→ WHAT YOU ARE ASKED TO DO: Each line from the one that has "Descripcion del producto" through the end of the entries below must be written out exactly; leave out all other lines.

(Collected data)
_____

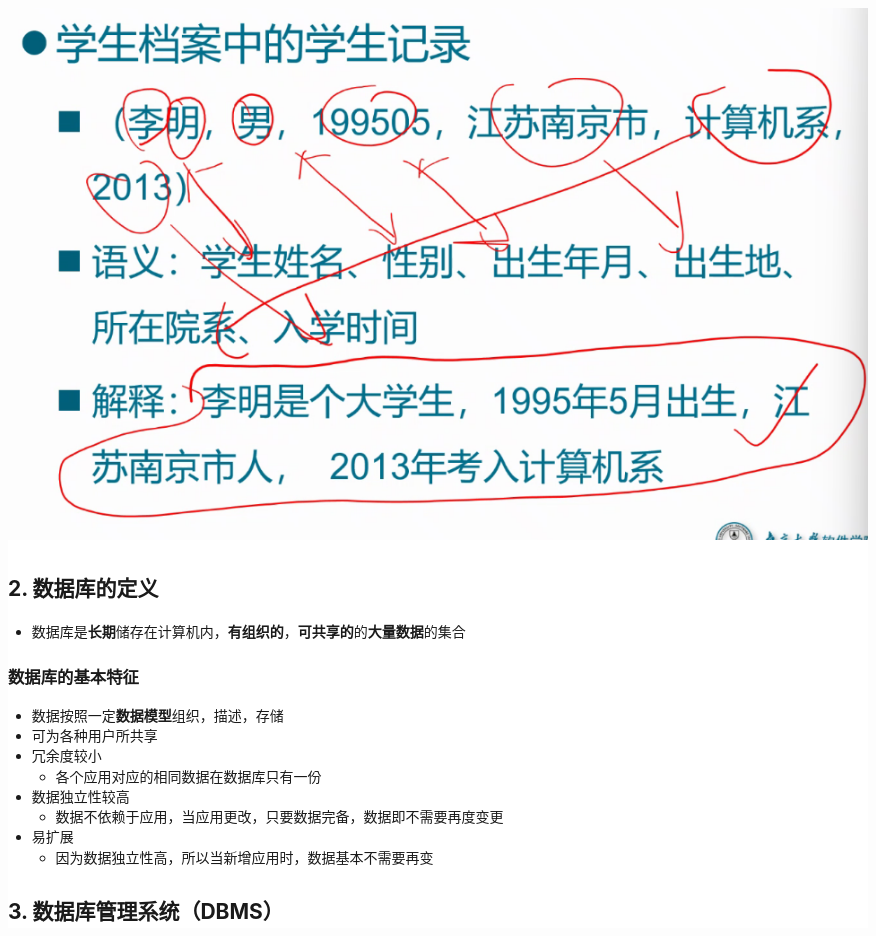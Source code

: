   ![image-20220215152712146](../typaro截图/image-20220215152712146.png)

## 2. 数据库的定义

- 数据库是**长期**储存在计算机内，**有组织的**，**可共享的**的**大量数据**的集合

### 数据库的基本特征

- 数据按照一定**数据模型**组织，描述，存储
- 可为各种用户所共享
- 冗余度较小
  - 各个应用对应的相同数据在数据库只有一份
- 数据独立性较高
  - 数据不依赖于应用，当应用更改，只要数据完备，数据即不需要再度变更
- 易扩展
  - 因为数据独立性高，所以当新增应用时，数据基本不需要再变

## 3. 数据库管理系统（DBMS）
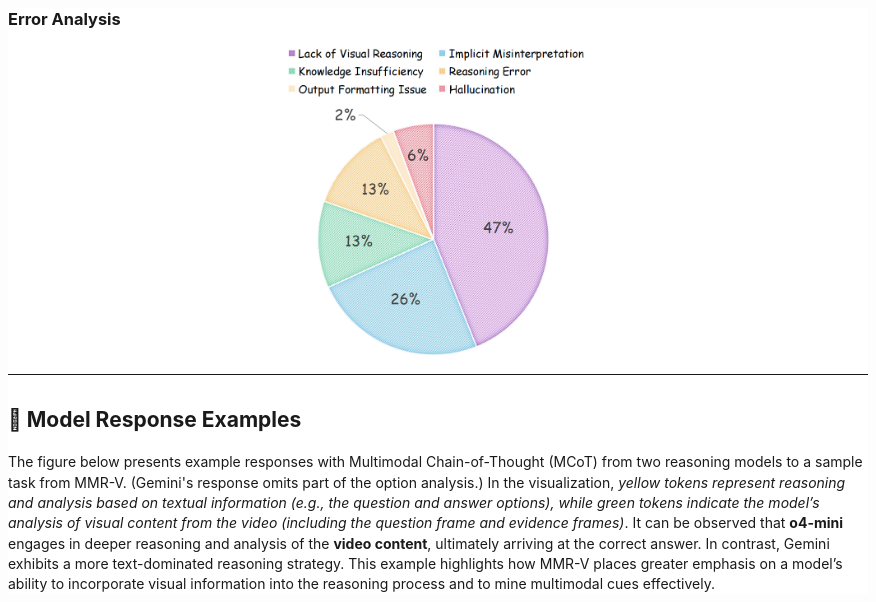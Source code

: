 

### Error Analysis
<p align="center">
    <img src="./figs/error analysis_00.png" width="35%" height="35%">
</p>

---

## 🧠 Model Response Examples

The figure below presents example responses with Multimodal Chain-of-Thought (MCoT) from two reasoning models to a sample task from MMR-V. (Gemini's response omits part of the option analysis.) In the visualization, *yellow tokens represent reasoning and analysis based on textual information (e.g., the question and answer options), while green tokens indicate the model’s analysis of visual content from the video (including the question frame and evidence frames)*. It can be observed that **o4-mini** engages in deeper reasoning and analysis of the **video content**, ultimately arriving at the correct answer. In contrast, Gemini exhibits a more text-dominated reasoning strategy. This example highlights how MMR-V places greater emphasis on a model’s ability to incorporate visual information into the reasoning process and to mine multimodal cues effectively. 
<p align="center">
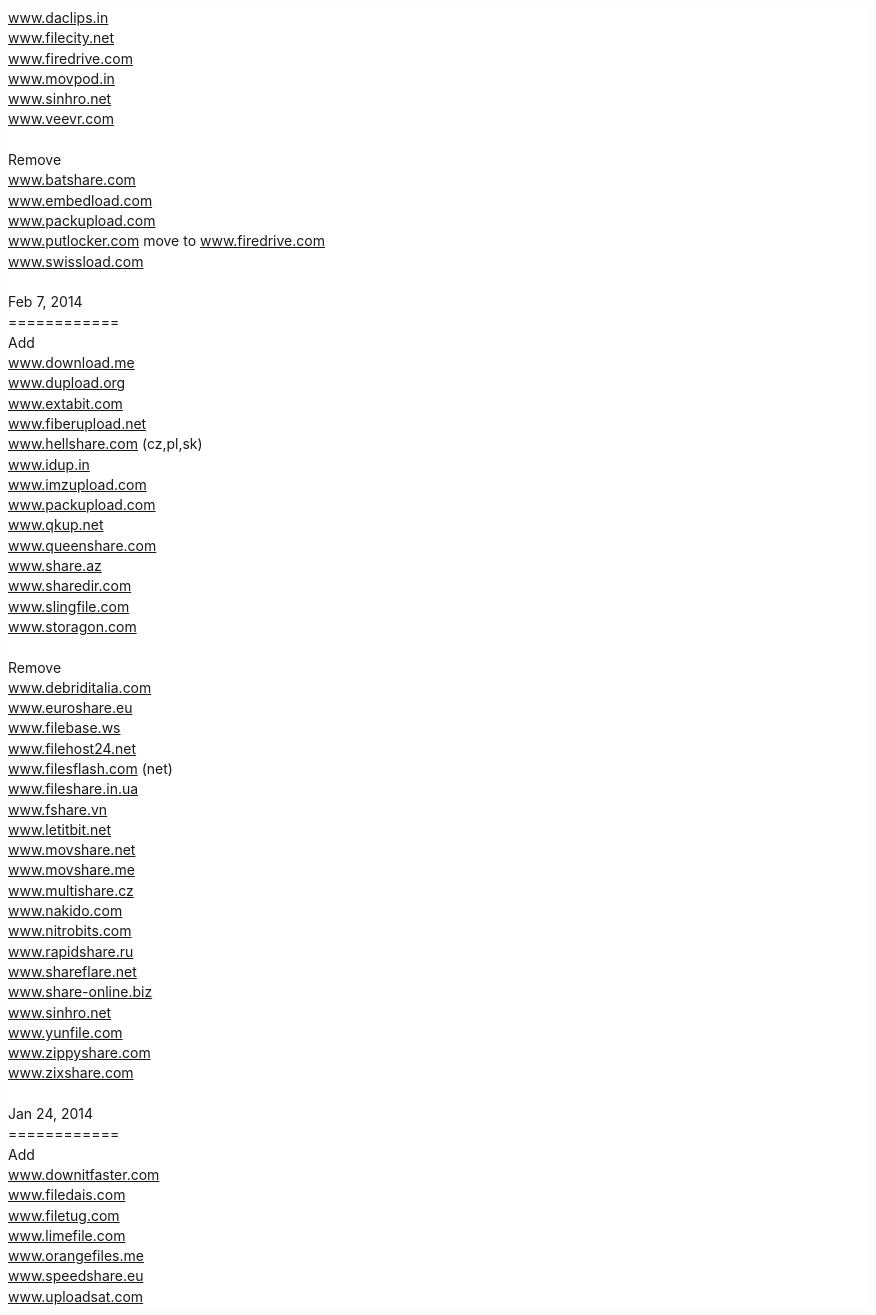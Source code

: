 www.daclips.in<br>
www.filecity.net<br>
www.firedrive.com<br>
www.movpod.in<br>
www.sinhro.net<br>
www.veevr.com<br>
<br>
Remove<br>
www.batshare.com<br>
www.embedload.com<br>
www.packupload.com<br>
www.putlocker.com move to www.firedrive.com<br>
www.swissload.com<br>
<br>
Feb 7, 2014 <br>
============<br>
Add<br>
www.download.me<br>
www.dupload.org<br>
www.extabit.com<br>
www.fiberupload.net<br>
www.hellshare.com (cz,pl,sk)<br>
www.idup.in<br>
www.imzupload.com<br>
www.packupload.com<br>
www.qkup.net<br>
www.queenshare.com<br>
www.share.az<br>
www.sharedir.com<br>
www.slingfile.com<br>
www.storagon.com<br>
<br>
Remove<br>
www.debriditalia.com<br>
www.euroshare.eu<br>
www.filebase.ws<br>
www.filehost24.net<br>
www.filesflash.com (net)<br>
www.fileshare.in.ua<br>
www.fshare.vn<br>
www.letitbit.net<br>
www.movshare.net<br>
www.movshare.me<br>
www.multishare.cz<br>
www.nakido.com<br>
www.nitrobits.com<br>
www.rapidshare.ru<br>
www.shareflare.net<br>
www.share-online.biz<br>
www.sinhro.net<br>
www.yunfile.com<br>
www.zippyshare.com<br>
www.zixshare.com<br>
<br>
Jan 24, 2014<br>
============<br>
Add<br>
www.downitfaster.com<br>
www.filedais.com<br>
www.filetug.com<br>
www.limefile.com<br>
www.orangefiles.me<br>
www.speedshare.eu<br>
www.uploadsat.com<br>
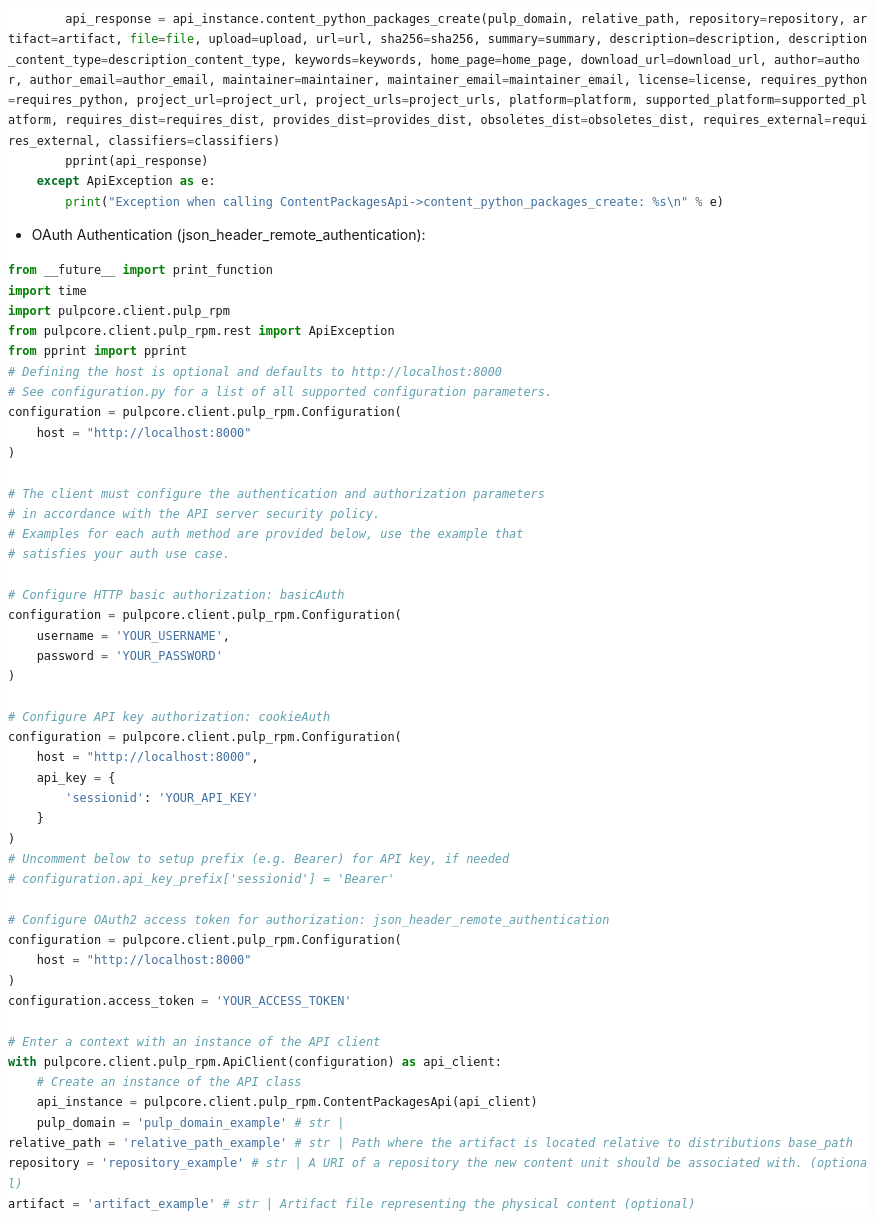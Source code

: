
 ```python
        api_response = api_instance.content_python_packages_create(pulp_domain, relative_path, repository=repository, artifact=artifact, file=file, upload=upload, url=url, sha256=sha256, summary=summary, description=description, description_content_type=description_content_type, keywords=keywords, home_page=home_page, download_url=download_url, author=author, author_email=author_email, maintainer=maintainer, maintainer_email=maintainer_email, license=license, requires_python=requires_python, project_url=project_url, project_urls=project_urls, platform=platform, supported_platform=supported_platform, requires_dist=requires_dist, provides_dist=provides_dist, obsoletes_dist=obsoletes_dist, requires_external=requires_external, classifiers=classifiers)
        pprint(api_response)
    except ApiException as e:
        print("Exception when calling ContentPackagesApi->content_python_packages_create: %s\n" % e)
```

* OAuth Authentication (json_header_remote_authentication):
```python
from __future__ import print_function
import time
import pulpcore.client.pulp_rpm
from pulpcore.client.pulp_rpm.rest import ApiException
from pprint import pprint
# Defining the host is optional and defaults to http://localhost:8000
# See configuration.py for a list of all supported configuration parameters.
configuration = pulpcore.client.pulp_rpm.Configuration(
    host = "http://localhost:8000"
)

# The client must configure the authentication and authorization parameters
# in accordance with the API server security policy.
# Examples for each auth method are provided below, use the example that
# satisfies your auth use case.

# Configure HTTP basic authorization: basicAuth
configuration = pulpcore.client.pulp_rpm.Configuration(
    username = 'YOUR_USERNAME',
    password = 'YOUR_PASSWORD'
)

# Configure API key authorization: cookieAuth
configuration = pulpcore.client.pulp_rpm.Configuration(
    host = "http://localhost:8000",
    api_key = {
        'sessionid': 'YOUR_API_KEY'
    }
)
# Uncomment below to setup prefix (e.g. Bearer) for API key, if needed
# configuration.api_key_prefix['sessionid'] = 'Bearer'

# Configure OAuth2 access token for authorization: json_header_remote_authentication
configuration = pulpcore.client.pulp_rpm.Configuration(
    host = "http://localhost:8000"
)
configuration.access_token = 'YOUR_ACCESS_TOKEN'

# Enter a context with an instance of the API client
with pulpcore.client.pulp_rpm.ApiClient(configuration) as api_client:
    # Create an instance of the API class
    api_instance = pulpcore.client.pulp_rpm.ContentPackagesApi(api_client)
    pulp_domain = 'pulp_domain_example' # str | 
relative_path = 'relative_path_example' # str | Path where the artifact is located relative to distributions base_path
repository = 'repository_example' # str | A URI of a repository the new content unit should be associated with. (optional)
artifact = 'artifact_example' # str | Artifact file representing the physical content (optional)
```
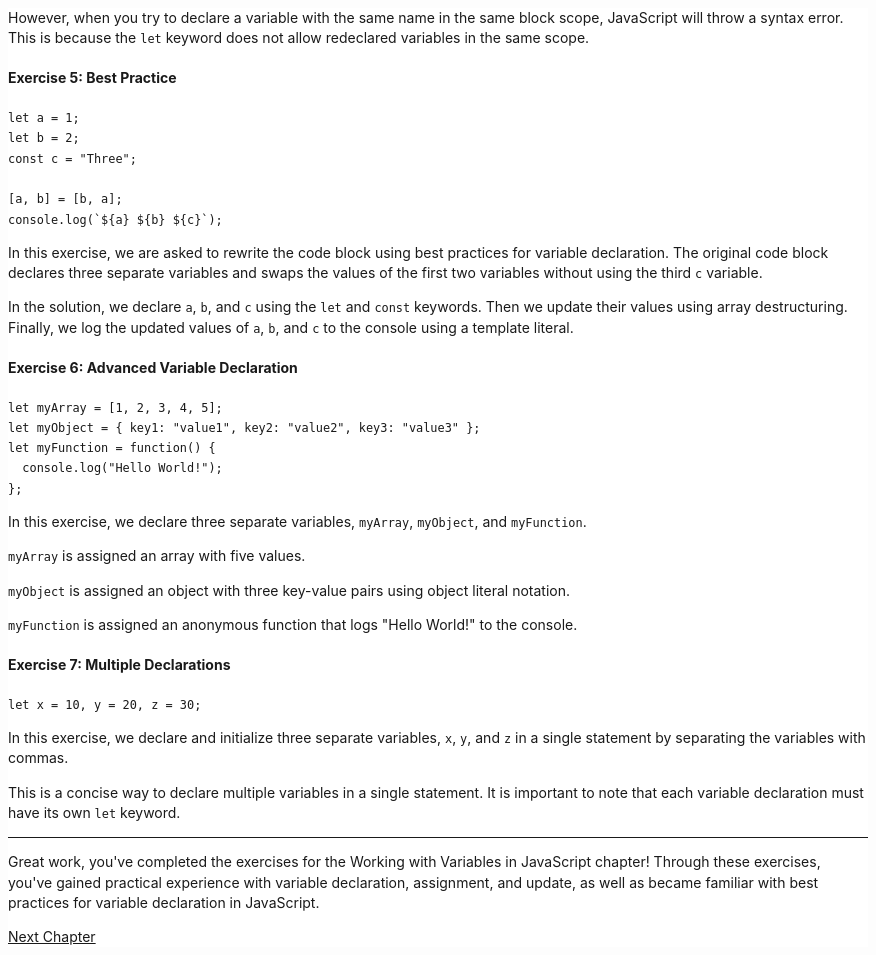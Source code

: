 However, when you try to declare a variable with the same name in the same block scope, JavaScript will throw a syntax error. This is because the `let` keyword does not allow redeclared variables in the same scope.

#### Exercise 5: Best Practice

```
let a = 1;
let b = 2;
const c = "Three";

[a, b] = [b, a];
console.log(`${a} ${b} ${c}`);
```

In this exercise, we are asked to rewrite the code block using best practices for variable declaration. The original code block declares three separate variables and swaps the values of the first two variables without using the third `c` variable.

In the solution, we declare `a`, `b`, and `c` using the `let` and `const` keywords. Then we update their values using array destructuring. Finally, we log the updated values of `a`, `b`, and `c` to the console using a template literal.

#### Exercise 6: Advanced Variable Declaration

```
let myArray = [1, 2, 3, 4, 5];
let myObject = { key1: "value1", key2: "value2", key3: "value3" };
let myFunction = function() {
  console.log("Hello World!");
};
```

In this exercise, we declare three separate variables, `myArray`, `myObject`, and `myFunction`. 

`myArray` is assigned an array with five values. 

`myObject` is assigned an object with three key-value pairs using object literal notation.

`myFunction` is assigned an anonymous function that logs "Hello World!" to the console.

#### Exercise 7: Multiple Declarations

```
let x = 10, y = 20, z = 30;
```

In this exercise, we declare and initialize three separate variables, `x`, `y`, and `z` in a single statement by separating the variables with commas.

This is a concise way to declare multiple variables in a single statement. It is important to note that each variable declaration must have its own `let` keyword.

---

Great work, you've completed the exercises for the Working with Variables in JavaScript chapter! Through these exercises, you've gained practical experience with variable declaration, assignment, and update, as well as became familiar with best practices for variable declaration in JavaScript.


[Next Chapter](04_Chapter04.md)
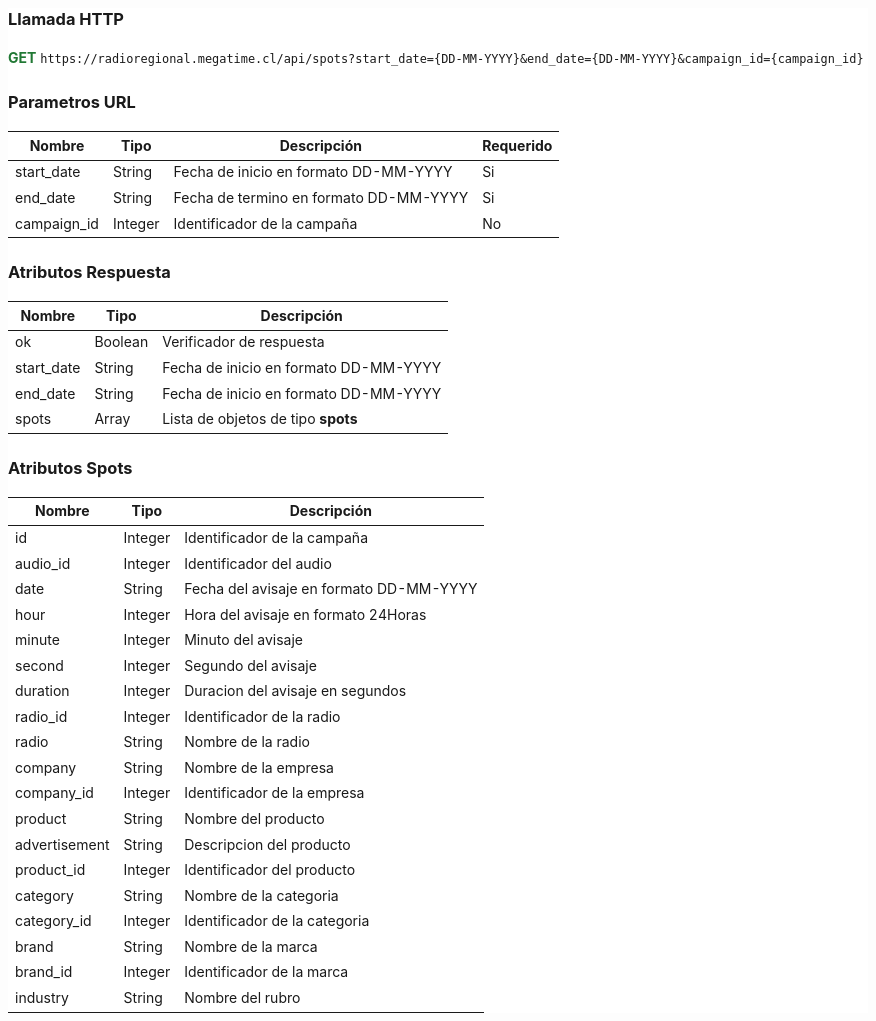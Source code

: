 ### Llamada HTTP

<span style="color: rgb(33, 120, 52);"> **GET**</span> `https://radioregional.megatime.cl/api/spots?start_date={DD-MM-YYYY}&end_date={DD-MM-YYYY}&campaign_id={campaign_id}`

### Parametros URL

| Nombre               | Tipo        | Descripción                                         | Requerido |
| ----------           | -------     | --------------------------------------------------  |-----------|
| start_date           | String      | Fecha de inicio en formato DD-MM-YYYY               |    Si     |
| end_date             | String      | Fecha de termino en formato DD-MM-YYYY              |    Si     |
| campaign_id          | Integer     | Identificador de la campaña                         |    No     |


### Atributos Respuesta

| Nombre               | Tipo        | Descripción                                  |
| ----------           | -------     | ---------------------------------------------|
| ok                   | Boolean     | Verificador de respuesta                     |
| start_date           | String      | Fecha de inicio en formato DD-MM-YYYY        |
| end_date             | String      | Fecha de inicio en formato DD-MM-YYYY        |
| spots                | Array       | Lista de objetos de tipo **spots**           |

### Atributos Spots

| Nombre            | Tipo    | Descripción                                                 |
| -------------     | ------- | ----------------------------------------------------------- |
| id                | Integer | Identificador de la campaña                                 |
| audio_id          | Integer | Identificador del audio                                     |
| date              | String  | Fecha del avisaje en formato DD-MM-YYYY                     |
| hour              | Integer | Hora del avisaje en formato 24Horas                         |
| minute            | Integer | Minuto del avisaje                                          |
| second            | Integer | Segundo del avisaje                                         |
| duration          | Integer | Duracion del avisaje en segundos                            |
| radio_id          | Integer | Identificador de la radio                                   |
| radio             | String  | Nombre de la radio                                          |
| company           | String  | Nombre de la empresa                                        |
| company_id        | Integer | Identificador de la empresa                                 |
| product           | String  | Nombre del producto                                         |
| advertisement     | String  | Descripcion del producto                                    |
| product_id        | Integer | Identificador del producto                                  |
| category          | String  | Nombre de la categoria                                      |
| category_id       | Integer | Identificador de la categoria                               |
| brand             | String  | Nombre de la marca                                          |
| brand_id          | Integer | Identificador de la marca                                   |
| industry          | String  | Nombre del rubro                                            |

_____

→ RESULT OF THIS EXERCISE:
| advertisement     | String  | Descripcion del producto                                    |
| product_id        | Integer | Identificador del producto                                  |
| category          | String  | Nombre de la categoria                                      |
| category_id       | Integer | Identificador de la categoria                               |
| brand             | String  | Nombre de la marca                                          |
| brand_id          | Integer | Identificador de la marca                                   |
| industry          | String  | Nombre del rubro                                            |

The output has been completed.